### [WHAT NEEDS TO BE DONE]
Would you restate the entries below word for word, starting at the first line and ending with the one that has "all leaf nodes."?

***** PROVIDED ENTRIES *****

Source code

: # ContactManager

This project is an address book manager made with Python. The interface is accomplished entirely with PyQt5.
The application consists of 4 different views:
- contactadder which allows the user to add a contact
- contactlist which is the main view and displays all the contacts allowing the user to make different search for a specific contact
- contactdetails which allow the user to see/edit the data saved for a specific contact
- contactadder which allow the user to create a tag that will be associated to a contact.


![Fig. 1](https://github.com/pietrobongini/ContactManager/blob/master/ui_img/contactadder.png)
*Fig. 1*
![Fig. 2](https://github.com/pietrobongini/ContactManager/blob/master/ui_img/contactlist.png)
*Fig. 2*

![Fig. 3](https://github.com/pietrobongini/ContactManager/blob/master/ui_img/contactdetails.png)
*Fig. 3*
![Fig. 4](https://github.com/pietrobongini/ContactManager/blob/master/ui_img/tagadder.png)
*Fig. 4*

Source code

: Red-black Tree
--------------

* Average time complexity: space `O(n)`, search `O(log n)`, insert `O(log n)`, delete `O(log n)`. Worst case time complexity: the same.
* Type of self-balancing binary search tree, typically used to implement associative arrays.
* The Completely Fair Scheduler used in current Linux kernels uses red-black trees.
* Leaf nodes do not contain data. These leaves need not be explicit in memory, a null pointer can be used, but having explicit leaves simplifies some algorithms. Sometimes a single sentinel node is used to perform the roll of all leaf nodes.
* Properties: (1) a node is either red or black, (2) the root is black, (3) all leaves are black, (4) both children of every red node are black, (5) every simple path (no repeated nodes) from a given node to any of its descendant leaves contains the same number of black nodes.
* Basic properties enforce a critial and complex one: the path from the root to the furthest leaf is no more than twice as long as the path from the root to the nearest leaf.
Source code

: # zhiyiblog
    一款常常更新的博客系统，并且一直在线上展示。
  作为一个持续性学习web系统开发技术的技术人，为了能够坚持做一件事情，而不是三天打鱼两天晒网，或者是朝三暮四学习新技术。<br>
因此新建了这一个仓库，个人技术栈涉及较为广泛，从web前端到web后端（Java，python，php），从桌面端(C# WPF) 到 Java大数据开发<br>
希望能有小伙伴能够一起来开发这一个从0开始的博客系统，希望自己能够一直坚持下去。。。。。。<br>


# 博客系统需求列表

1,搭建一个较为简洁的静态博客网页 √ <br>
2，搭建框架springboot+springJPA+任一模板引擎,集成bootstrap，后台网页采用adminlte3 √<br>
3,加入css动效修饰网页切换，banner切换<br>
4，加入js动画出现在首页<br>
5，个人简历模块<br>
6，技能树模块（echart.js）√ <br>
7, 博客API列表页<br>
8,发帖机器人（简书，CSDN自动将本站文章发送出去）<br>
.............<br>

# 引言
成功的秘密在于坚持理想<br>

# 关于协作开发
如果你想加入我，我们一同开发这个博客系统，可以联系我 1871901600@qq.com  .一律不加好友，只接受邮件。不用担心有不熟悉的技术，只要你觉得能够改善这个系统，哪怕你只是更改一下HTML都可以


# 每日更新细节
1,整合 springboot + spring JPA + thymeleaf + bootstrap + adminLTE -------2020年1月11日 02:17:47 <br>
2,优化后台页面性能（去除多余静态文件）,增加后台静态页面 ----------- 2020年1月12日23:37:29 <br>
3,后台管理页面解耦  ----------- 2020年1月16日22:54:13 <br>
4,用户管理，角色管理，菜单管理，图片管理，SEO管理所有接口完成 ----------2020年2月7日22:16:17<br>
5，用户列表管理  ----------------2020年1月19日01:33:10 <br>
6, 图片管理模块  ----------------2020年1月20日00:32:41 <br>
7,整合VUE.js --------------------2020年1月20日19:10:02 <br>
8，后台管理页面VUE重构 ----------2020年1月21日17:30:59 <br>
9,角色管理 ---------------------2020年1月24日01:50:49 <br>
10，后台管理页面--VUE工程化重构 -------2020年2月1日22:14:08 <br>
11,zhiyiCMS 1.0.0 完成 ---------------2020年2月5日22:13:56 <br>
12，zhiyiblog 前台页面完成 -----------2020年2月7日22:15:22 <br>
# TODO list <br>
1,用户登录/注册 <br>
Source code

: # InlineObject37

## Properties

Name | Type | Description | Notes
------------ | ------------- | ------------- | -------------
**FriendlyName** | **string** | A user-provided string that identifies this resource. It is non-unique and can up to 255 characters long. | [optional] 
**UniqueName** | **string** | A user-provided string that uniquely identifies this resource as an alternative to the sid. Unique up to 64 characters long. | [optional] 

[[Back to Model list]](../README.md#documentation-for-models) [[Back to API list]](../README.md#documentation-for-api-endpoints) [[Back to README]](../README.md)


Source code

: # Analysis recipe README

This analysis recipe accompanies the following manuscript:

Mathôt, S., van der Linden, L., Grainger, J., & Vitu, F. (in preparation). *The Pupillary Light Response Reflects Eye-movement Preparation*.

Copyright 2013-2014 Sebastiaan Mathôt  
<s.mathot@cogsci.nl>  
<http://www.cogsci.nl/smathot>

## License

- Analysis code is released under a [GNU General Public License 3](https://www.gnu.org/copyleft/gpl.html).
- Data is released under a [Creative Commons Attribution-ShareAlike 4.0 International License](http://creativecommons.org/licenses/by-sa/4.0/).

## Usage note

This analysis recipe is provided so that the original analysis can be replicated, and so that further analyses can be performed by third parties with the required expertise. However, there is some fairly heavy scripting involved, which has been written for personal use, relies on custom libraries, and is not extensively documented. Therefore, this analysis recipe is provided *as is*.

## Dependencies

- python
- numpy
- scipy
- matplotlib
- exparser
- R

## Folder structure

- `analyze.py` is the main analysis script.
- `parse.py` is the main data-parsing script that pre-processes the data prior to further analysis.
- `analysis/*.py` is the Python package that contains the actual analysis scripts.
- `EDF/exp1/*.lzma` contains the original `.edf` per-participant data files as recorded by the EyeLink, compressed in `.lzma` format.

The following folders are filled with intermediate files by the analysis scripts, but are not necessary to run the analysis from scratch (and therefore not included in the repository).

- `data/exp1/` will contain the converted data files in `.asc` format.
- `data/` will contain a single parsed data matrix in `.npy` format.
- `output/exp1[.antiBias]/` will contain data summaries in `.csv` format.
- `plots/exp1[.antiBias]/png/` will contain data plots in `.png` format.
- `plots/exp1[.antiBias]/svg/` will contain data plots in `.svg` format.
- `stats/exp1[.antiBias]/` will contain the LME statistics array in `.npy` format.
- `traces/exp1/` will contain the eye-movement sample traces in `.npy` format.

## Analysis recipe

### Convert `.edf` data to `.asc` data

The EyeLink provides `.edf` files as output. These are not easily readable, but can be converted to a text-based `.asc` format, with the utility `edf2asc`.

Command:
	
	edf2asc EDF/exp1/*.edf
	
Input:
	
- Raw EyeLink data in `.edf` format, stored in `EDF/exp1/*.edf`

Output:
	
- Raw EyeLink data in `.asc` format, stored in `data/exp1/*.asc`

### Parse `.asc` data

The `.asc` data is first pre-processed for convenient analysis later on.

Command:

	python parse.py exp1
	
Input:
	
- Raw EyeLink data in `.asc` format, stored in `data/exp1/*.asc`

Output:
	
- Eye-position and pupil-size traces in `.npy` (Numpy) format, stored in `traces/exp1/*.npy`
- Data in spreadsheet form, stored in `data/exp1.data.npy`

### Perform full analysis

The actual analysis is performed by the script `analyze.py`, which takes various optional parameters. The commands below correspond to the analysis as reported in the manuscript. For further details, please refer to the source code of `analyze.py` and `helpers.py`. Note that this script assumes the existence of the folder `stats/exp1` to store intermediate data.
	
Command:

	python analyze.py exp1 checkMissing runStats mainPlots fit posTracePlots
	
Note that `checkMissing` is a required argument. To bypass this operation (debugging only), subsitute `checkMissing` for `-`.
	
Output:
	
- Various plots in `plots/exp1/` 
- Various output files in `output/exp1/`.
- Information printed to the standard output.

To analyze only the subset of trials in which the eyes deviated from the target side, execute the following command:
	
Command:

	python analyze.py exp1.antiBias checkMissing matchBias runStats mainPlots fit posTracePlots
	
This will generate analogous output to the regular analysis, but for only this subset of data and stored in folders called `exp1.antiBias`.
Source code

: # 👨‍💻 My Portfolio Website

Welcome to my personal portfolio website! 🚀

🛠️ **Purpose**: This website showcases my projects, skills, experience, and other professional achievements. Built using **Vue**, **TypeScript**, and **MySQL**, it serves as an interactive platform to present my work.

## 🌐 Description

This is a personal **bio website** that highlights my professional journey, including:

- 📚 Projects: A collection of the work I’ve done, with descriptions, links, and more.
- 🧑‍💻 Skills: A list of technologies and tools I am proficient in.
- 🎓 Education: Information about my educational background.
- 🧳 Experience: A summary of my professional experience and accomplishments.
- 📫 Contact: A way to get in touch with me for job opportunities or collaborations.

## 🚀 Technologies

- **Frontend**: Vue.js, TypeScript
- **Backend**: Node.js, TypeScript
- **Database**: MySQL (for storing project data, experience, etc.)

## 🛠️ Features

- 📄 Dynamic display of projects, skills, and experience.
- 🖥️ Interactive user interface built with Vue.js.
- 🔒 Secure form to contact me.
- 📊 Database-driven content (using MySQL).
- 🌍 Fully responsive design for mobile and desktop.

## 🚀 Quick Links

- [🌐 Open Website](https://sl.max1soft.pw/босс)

*****

### [YOUR SOLUTION]
Source code

: # ContactManager

This project is an address book manager made with Python. The interface is accomplished entirely with PyQt5.
The application consists of 4 different views:
- contactadder which allows the user to add a contact
- contactlist which is the main view and displays all the contacts allowing the user to make different search for a specific contact
- contactdetails which allow the user to see/edit the data saved for a specific contact
- contactadder which allow the user to create a tag that will be associated to a contact.


![Fig. 1](https://github.com/pietrobongini/ContactManager/blob/master/ui_img/contactadder.png)
*Fig. 1*
![Fig. 2](https://github.com/pietrobongini/ContactManager/blob/master/ui_img/contactlist.png)
*Fig. 2*

![Fig. 3](https://github.com/pietrobongini/ContactManager/blob/master/ui_img/contactdetails.png)
*Fig. 3*
![Fig. 4](https://github.com/pietrobongini/ContactManager/blob/master/ui_img/tagadder.png)
*Fig. 4*

Source code

: Red-black Tree
--------------

* Average time complexity: space `O(n)`, search `O(log n)`, insert `O(log n)`, delete `O(log n)`. Worst case time complexity: the same.
* Type of self-balancing binary search tree, typically used to implement associative arrays.
* The Completely Fair Scheduler used in current Linux kernels uses red-black trees.
* Leaf nodes do not contain data. These leaves need not be explicit in memory, a null pointer can be used, but having explicit leaves simplifies some algorithms. Sometimes a single sentinel node is used to perform the roll of all leaf nodes.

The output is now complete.